Most AAC devices currently use dynamic display technology in order to provide efficient access to expressive language. Dynamic display technology changes its display of vocabulary keys (that contain letters, words, pictures, commands, etc.) according to what has been selected before. The most common version of this is the word prediction displays that smart phones and tablet computers use to make typing e-mails and text messages easier for those who are not efficient users of their small keyboards. A less familiar version of dynamic display language organization includes syntactical prediction of vocabulary so that selection of the verb "go" automatically links to a page of vocabulary that represents different places (perhaps with its own link to a page of "People" since many of us are more likely to talk about going to grandma's house for dinner than to a fast food restaurant).
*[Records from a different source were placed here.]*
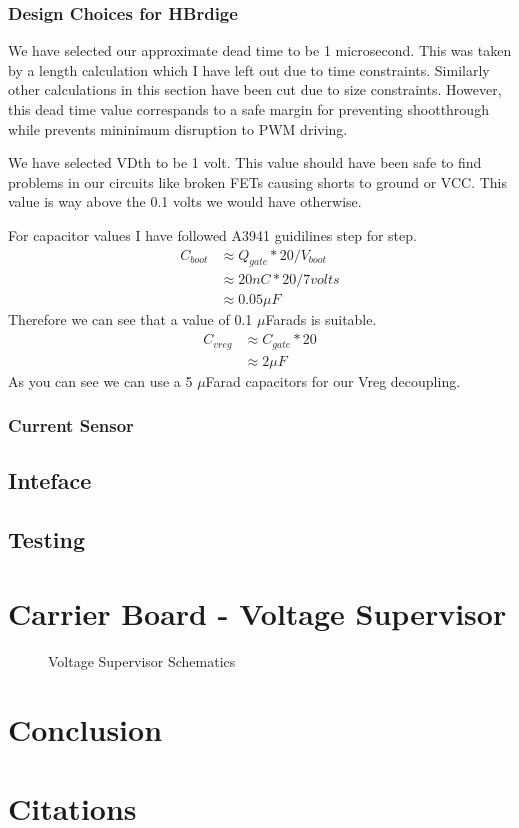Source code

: \documentclass[12pt]{article}
\newcommand{\figuremine}[2]{
\begin{figure}[H]
\noindent\makebox[\textwidth]{
 \texttt{[image: \#1]}}
 \caption{#2}
\end{figure}
}
\begin{document}
\subsubsection{Design Choices for HBrdige}
We have selected our approximate dead time to be 1 microsecond. This was taken by a length calculation which I have left out due to time constraints. Similarly other calculations in this section have been cut due to size constraints. However, this dead time value correspands to a safe margin for preventing shootthrough while prevents mininimum disruption to PWM driving.

We have selected VDth to be 1 volt. This value should have been safe to find problems in our circuits like broken FETs causing shorts to ground or VCC. This value is way above the 0.1 volts we would have otherwise.

For capacitor values I have followed A3941 guidilines step for step.  
\begin{align}
C_{boot} &\approx Q_{gate} * 20 / V_{boot}
\\ &\approx 20 nC * 20 / 7 volts
\\ &\approx 0.05 \mu F
\end{align}
Therefore we can see that a value of 0.1 $\mu$Farads is suitable.
\begin{align}
C_{vreg} &\approx C_{gate} * 20
\\ &\approx 2 \mu F
\end{align}
As you can see we can use a 5 $\mu$Farad capacitors for our Vreg decoupling.
\subsubsection{Current Sensor}
\subsection{Inteface}
\subsection{Testing}

\section{Carrier Board - Voltage Supervisor}
\figuremine{~/ece445/Chalk-Bot/Hardware/Carrier/page1.png}{Voltage Supervisor Schematics}
\section{Conclusion}
\section{Citations}


 
\end{document}

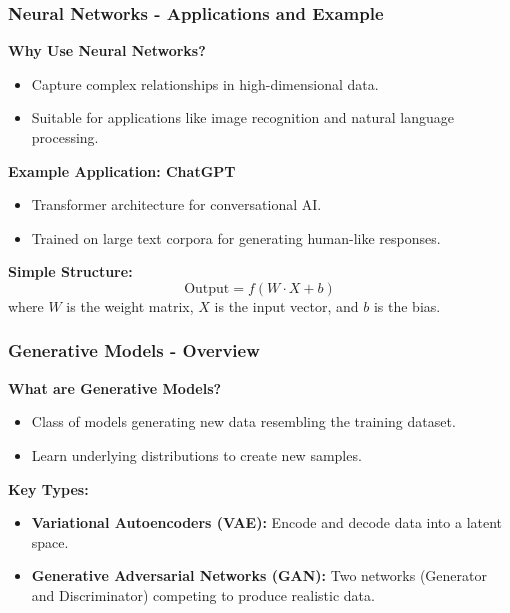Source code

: \documentclass[aspectratio=169]{beamer}
\begin{document}
\begin{frame}[fragile]
    \frametitle{Neural Networks - Applications and Example}
    \textbf{Why Use Neural Networks?}
    \begin{itemize}
        \item Capture complex relationships in high-dimensional data.
        \item Suitable for applications like image recognition and natural language processing.
    \end{itemize}

    \textbf{Example Application: ChatGPT}
    \begin{itemize}
        \item Transformer architecture for conversational AI.
        \item Trained on large text corpora for generating human-like responses.
    \end{itemize}

    \textbf{Simple Structure:}
    \begin{equation}
        \text{Output} = f(W \cdot X + b)
    \end{equation}
    where $W$ is the weight matrix, $X$ is the input vector, and $b$ is the bias.
\end{frame}

\begin{frame}[fragile]
    \frametitle{Generative Models - Overview}
    \textbf{What are Generative Models?}
    \begin{itemize}
        \item Class of models generating new data resembling the training dataset.
        \item Learn underlying distributions to create new samples.
    \end{itemize}

    \textbf{Key Types:}
    \begin{itemize}
        \item \textbf{Variational Autoencoders (VAE):} Encode and decode data into a latent space.
        \item \textbf{Generative Adversarial Networks (GAN):} Two networks (Generator and Discriminator) competing to produce realistic data.
    \end{itemize}
\end{frame}
\end{document}
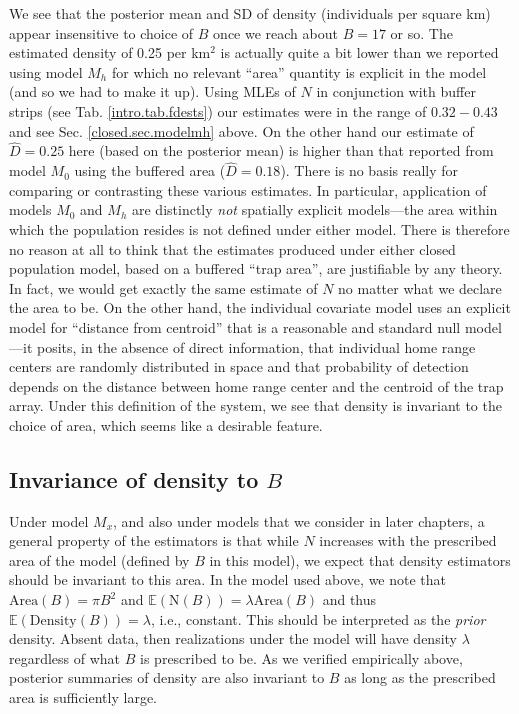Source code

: We see that the posterior mean and SD of density (individuals per
square km) appear insensitive to choice of $B$ once we reach about
$B=17$ or so.  The estimated density of 0.25 per km$^2$ is actually
quite a bit lower than we reported using model $M_h$ for which no
relevant ``area'' quantity is explicit in the model (and so we had to
make it up).  Using MLEs of $N$ in conjunction with buffer strips (see
Tab.  \ref{intro.tab.fdests}) our estimates were in the range of
$0.32-0.43$ and see Sec.  \ref{closed.sec.modelmh} above.  On the
other hand our estimate of $\hat{D} = 0.25$ here (based on the
posterior mean) is higher than that reported from model $M_0$ using
the buffered area ($\hat{D} = 0.18$). There is no basis really for
comparing or contrasting these various estimates.  In particular,
application of models $M_0$ and $M_h$ are distinctly {\it not}
spatially explicit models---the area within which the population
resides is not defined under either model. There is therefore no
reason at all to think that the estimates produced under either closed
population model, based on a buffered ``trap area'', are justifiable
by any theory. In fact, we would get exactly the same estimate of $N$
no matter what we declare the area to be. On the other hand, the
individual covariate model uses an explicit model for ``distance from
centroid'' that is a reasonable and standard null model---it posits,
in the absence of direct information, that individual home range
centers are randomly distributed in space and that probability of
detection depends on the distance between home range center and the
centroid of the trap array. Under this definition of the system, we
see that density is invariant to the choice of area, which seems like
a desirable feature.


\subsection{Invariance of density to $B$}

Under model $M_{x}$, and also under models that we consider in later
chapters, a general property of the estimators is that while $N$
increases with the prescribed area of the model (defined by $B$ in
this model), we expect that density estimators should be invariant to
this area. In the model used above, we note that $\mbox{Area}(B) = \pi
B^{2}$ and $\mathbb{E}(\mbox{N}(B)) = \lambda \mbox{Area}(B)$ and thus
$\mathbb{E}(\mbox{Density}(B)) = \lambda$, i.e., constant. This should
be interpreted as the {\it prior} density. Absent data, then
realizations under the model will have density $\lambda$ regardless of
what $B$ is prescribed to be.  As we verified empirically above,
posterior summaries of density are also invariant to $B$ as long as
the prescribed area is sufficiently large.


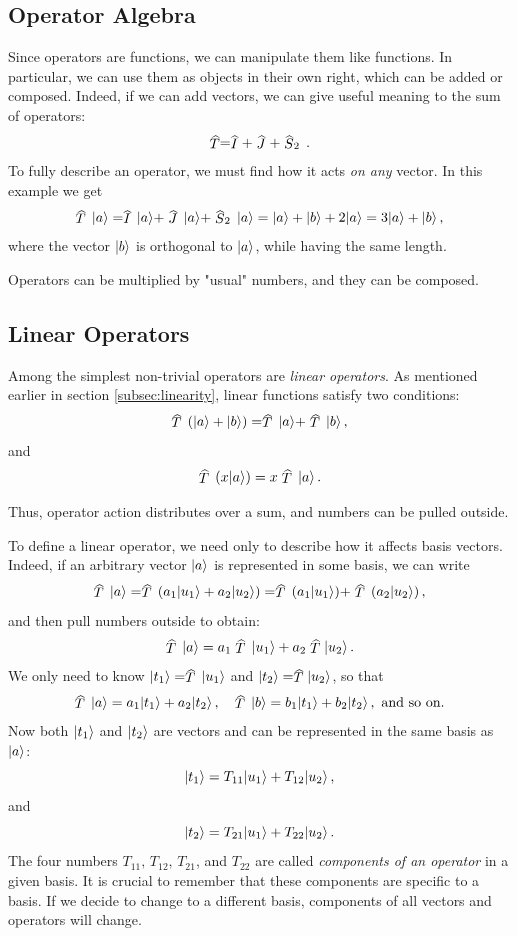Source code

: \subsection{Operator Algebra}
Since operators are functions, we can manipulate them like functions. In particular, we can use them as objects in their own right, which can be added or composed. Indeed, if we can add vectors, we can give useful meaning to the sum of operators:
\[
\op{T} = \op{I} + \op{J} + \op{S}_2\,.
\]
To fully describe an operator, we must find how it acts \emph{on any} vector. In this example we get
\[
\op{T}\,\ket{a} = \op{I}\,\ket{a} + \op{J}\,\ket{a} + \op{S}_2\,\ket{a}=\ket{a}+\ket{b}+2\ket{a}=3\ket{a}+\ket{b}\,,
\]
where the vector $\ket{b}$ is orthogonal to $\ket{a}$, while having the same length.

Operators can be multiplied by "usual" numbers, and they can be composed.


\subsection{Linear Operators}
Among the simplest non-trivial operators are \emph{linear operators}. As mentioned earlier in section \ref{subsec:linearity}, linear functions satisfy two conditions:
\[
\op{T}\,(\ket{a}+\ket{b}) = \op{T}\,\ket{a}+\op{T}\,\ket{b}\,,
\]
and
\[
\op{T}\,(x\ket{a}) = x\op{T}\,\ket{a}\,.
\]
\begin{remark}
	Thus, operator action distributes over a sum, and numbers can be pulled outside.
\end{remark}


To define a linear operator, we need only to describe how it affects basis vectors. Indeed, if an arbitrary vector $\ket{a}$ is represented in some basis, we can write
\[
\op{T}\,\ket{a} = \op{T}\,(a_1\ket{u_1}+a_2\ket{u_2}) = \op{T}\,(a_1\ket{u_1})+\op{T}\,(a_2\ket{u_2})\,,
\]
and then pull numbers outside to obtain:
\[
\op{T}\,\ket{a} = a_1\op{T}\,\ket{u_1}+a_2\op{T}\ket{u_2}\,.
\]
We only need to know $\ket{t_1}=\op{T}\,\ket{u_1}$ and $\ket{t_2}=\op{T}\ket{u_2}$, so that 
\[
\op{T}\,\ket{a}=a_1\ket{t_1}+a_2\ket{t_2}\,,\quad \op{T}\,\ket{b}=b_1\ket{t_1}+b_2\ket{t_2}\,,\textrm{ and so on}.
\]
Now both $\ket{t_1}$ and $\ket{t_2}$ are vectors and can be represented in the same basis as $\ket{a}$:
\[
\ket{t_1}=T_{11}\ket{u_1}+T_{12}\ket{u_2}\,,
\]
and
\[
\ket{t_2}=T_{21}\ket{u_1}+T_{22}\ket{u_2}\,.
\]
The four numbers $T_{11},\,T_{12},\,T_{21}$, and $T_{22}$ are called \emph{components of an operator} in a given basis. It is crucial to remember that these components are specific to a basis. If we decide to change to a different basis, components of all vectors and operators will change.

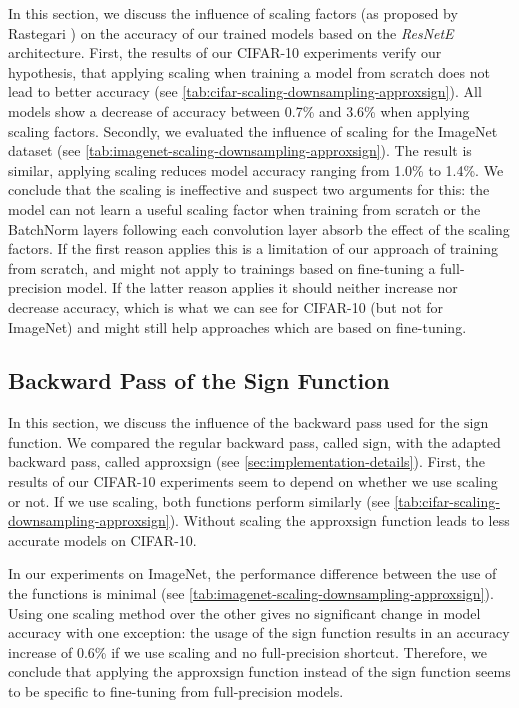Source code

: \documentclass[10pt,twocolumn,letterpaper]{article}
\newcommand{\architecture}[1]{\emph{#1}}
\begin{document}
In this section, we discuss the influence of scaling factors (as proposed by Rastegari \etal\cite{Rastegari2016}) on the accuracy of our trained models based on the \architecture{ResNetE} architecture.
First, the results of our CIFAR-10 experiments verify our hypothesis, that applying scaling when training a model from scratch does not lead to better accuracy (see \autoref{tab:cifar-scaling-downsampling-approxsign}).
All models show a decrease of accuracy between 0.7\% and 3.6\% when applying scaling factors.
Secondly, we evaluated the influence of scaling for the ImageNet dataset (see \autoref{tab:imagenet-scaling-downsampling-approxsign}).
The result is similar, applying scaling reduces model accuracy ranging from 1.0\% to 1.4\%.
We conclude that the scaling is ineffective and suspect two arguments for this:
the model can not learn a useful scaling factor when training from scratch or the BatchNorm layers following each convolution layer absorb the effect of the scaling factors.
If the first reason applies this is a limitation of our approach of training from scratch, and might not apply to trainings based on fine-tuning a full-precision model.
If the latter reason applies it should neither increase nor decrease accuracy, which is what we can see for CIFAR-10 (but not for ImageNet) and might still help approaches which are based on fine-tuning.

\subsection{Backward Pass of the Sign Function}\label{sec:results-approx}

In this section, we discuss the influence of the backward pass used for the $\mathrm{sign}$ function.
We compared the regular backward pass, called $\mathrm{sign}$, with the adapted backward pass, called $\mathrm{approxsign}$ (see \autoref{sec:implementation-details}).
First, the results of our CIFAR-10 experiments seem to depend on whether we use scaling or not.
If we use scaling, both functions perform similarly (see \autoref{tab:cifar-scaling-downsampling-approxsign}).
Without scaling the $\mathrm{approxsign}$ function leads to less accurate models on CIFAR-10.

In our experiments on ImageNet, the performance difference between the use of the functions is minimal (see \autoref{tab:imagenet-scaling-downsampling-approxsign}).
Using one scaling method over the other gives no significant change in model accuracy with one exception: the usage of the sign function results in an accuracy increase of 0.6\% if we use scaling and no full-precision shortcut.
Therefore, we conclude that applying the $\mathrm{approxsign}$ function instead of the $\mathrm{sign}$ function seems to be specific to fine-tuning from full-precision models.
\end{document}
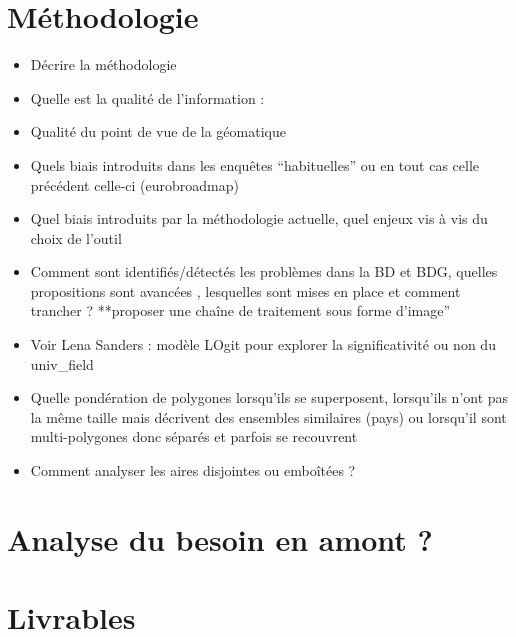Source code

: \documentclass[
  12pt,
  a4paper,
]{scrbook}
\providecommand{\tightlist}{%
  \setlength{\itemsep}{0pt}\setlength{\parskip}{0pt}}\usepackage{longtable,booktabs,array}
\begin{document}
\hypertarget{muxe9thodologie}{%
\section*{Méthodologie}\label{muxe9thodologie}}

\begin{itemize}
\tightlist
\item
  Décrire la méthodologie
\item
  Quelle est la qualité de l'information :
\item
  Qualité du point de vue de la géomatique
\item
  Quels biais introduits dans les enquêtes ``habituelles'' ou en tout
  cas celle précédent celle-ci (eurobroadmap)
\item
  Quel biais introduits par la méthodologie actuelle, quel enjeux vis à
  vis du choix de l'outil
\item
  Comment sont identifiés/détectés les problèmes dans la BD et BDG,
  quelles propositions sont avancées , lesquelles sont mises en place et
  comment trancher ? **proposer une chaîne de traitement sous forme
  d'image''
\item
  Voir Lena Sanders : modèle LOgit pour explorer la significativité ou
  non du univ\_field
\item
  Quelle pondération de polygones lorsqu'ils se superposent, lorsqu'ils
  n'ont pas la même taille mais décrivent des ensembles similaires
  (pays) ou lorsqu'il sont multi-polygones donc séparés et parfois se
  recouvrent
\item
  Comment analyser les aires disjointes ou emboîtées ?
\end{itemize}

\hypertarget{analyse-du-besoin-en-amont}{%
\section*{Analyse du besoin en amont
?}\label{analyse-du-besoin-en-amont}}

\hypertarget{livrables}{%
\section*{Livrables}\label{livrables}}
\end{document}
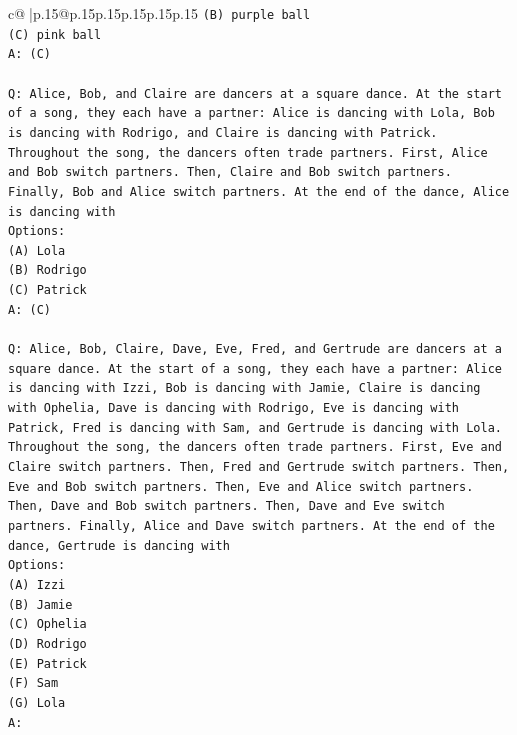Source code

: \documentclass{article}
\begin{document}
{\begin{supertabular}{c@{$\;$}|p{.15\linewidth}@{}p{.15\linewidth}p{.15\linewidth}p{.15\linewidth}p{.15\linewidth}p{.15\linewidth}}
{{{\texttt{(B) purple ball} \\
\texttt{(C) pink ball} \\
\texttt{A: (C)} \\
\\ 
\texttt{Q: Alice, Bob, and Claire are dancers at a square dance. At the start of a song, they each have a partner: Alice is dancing with Lola, Bob is dancing with Rodrigo, and Claire is dancing with Patrick.} \\
\texttt{Throughout the song, the dancers often trade partners. First, Alice and Bob switch partners. Then, Claire and Bob switch partners. Finally, Bob and Alice switch partners. At the end of the dance, Alice is dancing with} \\
\texttt{Options:} \\
\texttt{(A) Lola} \\
\texttt{(B) Rodrigo} \\
\texttt{(C) Patrick} \\
\texttt{A: (C)} \\
\\ 
\texttt{Q: Alice, Bob, Claire, Dave, Eve, Fred, and Gertrude are dancers at a square dance. At the start of a song, they each have a partner: Alice is dancing with Izzi, Bob is dancing with Jamie, Claire is dancing with Ophelia, Dave is dancing with Rodrigo, Eve is dancing with Patrick, Fred is dancing with Sam, and Gertrude is dancing with Lola.} \\
\texttt{Throughout the song, the dancers often trade partners. First, Eve and Claire switch partners. Then, Fred and Gertrude switch partners. Then, Eve and Bob switch partners. Then, Eve and Alice switch partners. Then, Dave and Bob switch partners. Then, Dave and Eve switch partners. Finally, Alice and Dave switch partners. At the end of the dance, Gertrude is dancing with} \\
\texttt{Options:} \\
\texttt{(A) Izzi} \\
\texttt{(B) Jamie} \\
\texttt{(C) Ophelia} \\
\texttt{(D) Rodrigo} \\
\texttt{(E) Patrick} \\
\texttt{(F) Sam} \\
\texttt{(G) Lola} \\
\texttt{A:} \\
            }
        }
    }
     \\ \\


\end{supertabular}}
\end{document}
As modes of communication have been changing throughout society, the modes of communication that AAC devices support also have needed to change—and will need to continually change. High schools and junior high schools are providing access to curriculum materials online and allowing students to submit homework through e-mail. This makes access to written output and electronic communication through the same language system a person uses for face-to-face communication more important to children with disabilities who are even partially included in inclusive education settings. Text messages frequently are the most common way that adolescents socialize, plan, and even schedule school-centered work group meetings. Adolescents who use AAC devices need to have access to receive and send text messages through their "communication devices" to fully participate in activities with their peers. As electronic health records are more universally used among health care providers and networks, more patients have easier access through secure patient portals to their health information, communication with their health care team members, scheduling appointments, and so on. This can provide adolescent AAC users with more independent and private communication with their health care team members, without being constantly dependent on their parents for communicating their physical statuses, experiences, and feelings with doctors, nurses, and other health care providers.